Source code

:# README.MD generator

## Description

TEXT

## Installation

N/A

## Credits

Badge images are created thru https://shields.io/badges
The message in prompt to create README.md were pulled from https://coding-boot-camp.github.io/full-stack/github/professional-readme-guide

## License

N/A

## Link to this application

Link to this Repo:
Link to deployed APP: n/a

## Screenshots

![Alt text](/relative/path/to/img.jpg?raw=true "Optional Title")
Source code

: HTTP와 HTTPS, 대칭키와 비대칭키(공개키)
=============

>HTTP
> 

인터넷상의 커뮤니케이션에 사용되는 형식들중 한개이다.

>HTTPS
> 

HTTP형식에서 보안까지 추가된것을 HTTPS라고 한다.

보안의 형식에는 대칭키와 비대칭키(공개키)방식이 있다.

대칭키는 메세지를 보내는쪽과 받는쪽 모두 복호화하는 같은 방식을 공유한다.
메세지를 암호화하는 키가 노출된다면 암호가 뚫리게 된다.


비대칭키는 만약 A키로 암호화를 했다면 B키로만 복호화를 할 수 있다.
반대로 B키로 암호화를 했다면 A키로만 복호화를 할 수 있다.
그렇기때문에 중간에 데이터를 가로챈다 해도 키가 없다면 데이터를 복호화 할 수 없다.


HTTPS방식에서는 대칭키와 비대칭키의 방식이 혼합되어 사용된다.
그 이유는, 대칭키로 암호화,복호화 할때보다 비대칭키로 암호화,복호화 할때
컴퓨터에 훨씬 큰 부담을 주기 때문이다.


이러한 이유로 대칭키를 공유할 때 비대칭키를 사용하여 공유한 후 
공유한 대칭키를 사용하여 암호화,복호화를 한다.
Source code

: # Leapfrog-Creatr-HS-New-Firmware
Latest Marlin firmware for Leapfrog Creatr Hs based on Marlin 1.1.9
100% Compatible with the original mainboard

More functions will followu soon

_Directions_. From the first line of the data through the line with "## Screenshots", quote each line exactly and add nothing else.

_Written solution_.
Source code

:# README.MD generator

## Description

TEXT

## Installation

N/A

## Credits

Badge images are created thru https://shields.io/badges
The message in prompt to create README.md were pulled from https://coding-boot-camp.github.io/full-stack/github/professional-readme-guide

## License

N/A

## Link to this application

Link to this Repo:
Link to deployed APP: n/a

## Screenshots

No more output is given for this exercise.